[[ Dataset records open ]]
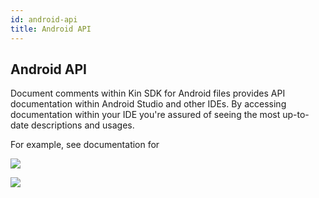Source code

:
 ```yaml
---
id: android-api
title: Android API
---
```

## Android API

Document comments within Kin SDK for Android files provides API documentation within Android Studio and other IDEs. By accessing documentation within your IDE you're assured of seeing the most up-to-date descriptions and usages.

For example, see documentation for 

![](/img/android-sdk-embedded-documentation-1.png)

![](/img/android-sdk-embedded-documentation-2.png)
[[ Dataset records closed ]]
[[ Dataset records open ]]
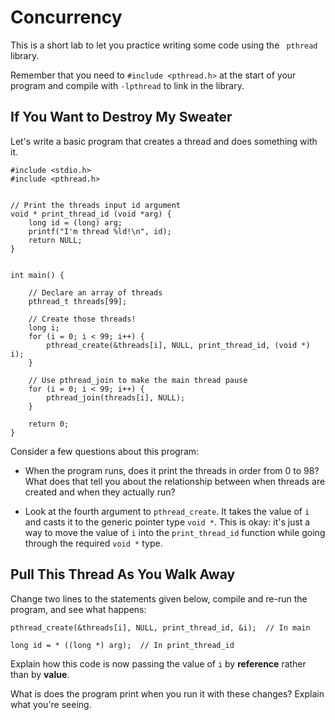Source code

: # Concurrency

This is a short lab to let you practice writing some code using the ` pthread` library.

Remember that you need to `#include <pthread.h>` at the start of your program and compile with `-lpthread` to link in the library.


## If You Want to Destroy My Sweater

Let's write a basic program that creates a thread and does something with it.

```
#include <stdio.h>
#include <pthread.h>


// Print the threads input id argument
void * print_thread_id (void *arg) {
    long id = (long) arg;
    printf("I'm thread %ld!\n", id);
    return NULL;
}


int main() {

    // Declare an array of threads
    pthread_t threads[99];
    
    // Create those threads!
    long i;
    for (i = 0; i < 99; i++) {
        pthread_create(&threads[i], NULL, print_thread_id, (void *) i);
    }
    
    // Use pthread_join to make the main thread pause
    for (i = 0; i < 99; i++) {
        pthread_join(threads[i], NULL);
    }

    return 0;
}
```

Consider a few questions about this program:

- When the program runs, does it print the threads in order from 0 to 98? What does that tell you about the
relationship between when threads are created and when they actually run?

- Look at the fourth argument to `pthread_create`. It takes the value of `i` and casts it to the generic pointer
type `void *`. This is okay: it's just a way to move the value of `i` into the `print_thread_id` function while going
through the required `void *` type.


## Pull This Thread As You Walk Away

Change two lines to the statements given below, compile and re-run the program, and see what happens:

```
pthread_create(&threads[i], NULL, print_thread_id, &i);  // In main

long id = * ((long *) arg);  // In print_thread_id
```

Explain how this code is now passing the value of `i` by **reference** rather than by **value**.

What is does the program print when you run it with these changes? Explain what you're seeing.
[[ Dataset records closed ]]
- **Exercise**:
Report every line of the entries that carries the word "does".

- **Finished exercise**:
Let's write a basic program that creates a thread and does something with it.
- When the program runs, does it print the threads in order from 0 to 98? What does that tell you about the
What is does the program print when you run it with these changes? Explain what you're seeing.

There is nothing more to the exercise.